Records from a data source
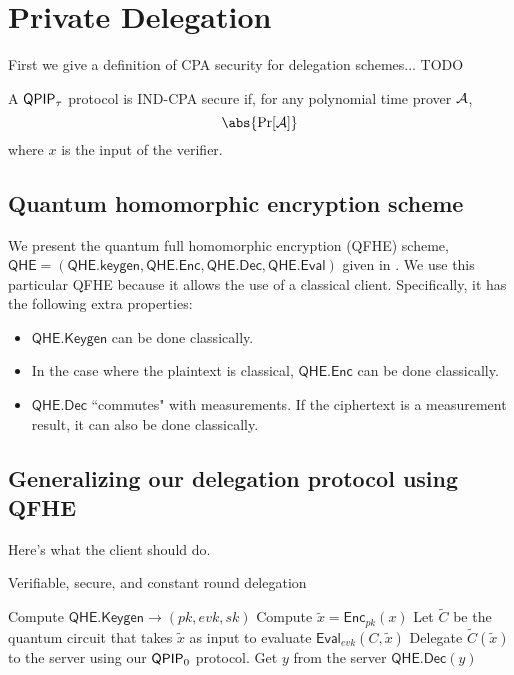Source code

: \section{Private Delegation}


First we give a definition of CPA security for delegation schemes... TODO

\begin{dfn}
	A $\operatorname{\mathsf{QPIP}}_\tau$ protocol is IND-CPA secure if, for any polynomial time prover $\mathcal{A}$,
	$$\abs{\Pr[\cA]}$$
	where $x$ is the input of the verifier.
\end{dfn}

\subsection{Quantum homomorphic encryption scheme}


We present the quantum full homomorphic encryption (QFHE) scheme, $\mathsf{QHE}=(\mathsf{QHE.keygen}, \mathsf{QHE.Enc}, \mathsf{QHE.Dec}, \mathsf{QHE.Eval})$ given in \cite{mahadev_qfhe}. We use this particular QFHE because it allows the use of a classical client. Specifically, it has the following extra properties:
\begin{itemize}
	\item $\mathsf{QHE.Keygen}$ can be done classically.
	\item In the case where the plaintext is classical, $\mathsf{QHE.Enc}$ can be done classically.
	\item $\mathsf{QHE.Dec}$ ``commutes" with measurements.  If the ciphertext is a measurement result, it can also be done classically.
\end{itemize}

\subsection{Generalizing our delegation protocol using QFHE}


Here's what the client should do.

\begin{algorithm}
	\caption{Verifiable, secure, and constant round delegation}
	\label{ProtoPrivateDelegation}
	\begin{algorithmic}[1]
			\State Compute $\mathsf{QHE.Keygen}\rightarrow(pk, evk, sk)$
			\State Compute $\tilde{x}=\mathsf{Enc}_{pk}(x)$
			\State Let $\tilde{C}$ be the quantum circuit that takes $\tilde{x}$ as input to evaluate $\mathsf{Eval}_{evk}(C, \tilde{x})$
			\State Delegate $\tilde{C}(\tilde{x})$ to the server using our $\operatorname{\mathsf{QPIP}}_0$ protocol.
			\State Get $y$ from the server
			\State \Return $\mathsf{QHE.Dec}(y)$
		\EndProcedure
	\end{algorithmic}
\end{algorithm}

◆ What the task asks: Each record above is to be returned unchanged, while any picture it holds stays out.

◆ The completed task:
Source code

: \section{Private Delegation}


First we give a definition of CPA security for delegation schemes... TODO

\begin{dfn}
	A $\operatorname{\mathsf{QPIP}}_\tau$ protocol is IND-CPA secure if, for any polynomial time prover $\mathcal{A}$,
	$$\abs{\Pr[\cA]}$$
	where $x$ is the input of the verifier.
\end{dfn}

\subsection{Quantum homomorphic encryption scheme}


We present the quantum full homomorphic encryption (QFHE) scheme, $\mathsf{QHE}=(\mathsf{QHE.keygen}, \mathsf{QHE.Enc}, \mathsf{QHE.Dec}, \mathsf{QHE.Eval})$ given in \cite{mahadev_qfhe}. We use this particular QFHE because it allows the use of a classical client. Specifically, it has the following extra properties:
\begin{itemize}
	\item $\mathsf{QHE.Keygen}$ can be done classically.
	\item In the case where the plaintext is classical, $\mathsf{QHE.Enc}$ can be done classically.
	\item $\mathsf{QHE.Dec}$ ``commutes" with measurements.  If the ciphertext is a measurement result, it can also be done classically.
\end{itemize}

\subsection{Generalizing our delegation protocol using QFHE}


Here's what the client should do.

\begin{algorithm}
	\caption{Verifiable, secure, and constant round delegation}
	\label{ProtoPrivateDelegation}
	\begin{algorithmic}[1]
			\State Compute $\mathsf{QHE.Keygen}\rightarrow(pk, evk, sk)$
			\State Compute $\tilde{x}=\mathsf{Enc}_{pk}(x)$
			\State Let $\tilde{C}$ be the quantum circuit that takes $\tilde{x}$ as input to evaluate $\mathsf{Eval}_{evk}(C, \tilde{x})$
			\State Delegate $\tilde{C}(\tilde{x})$ to the server using our $\operatorname{\mathsf{QPIP}}_0$ protocol.
			\State Get $y$ from the server
			\State \Return $\mathsf{QHE.Dec}(y)$
		\EndProcedure
	\end{algorithmic}
\end{algorithm}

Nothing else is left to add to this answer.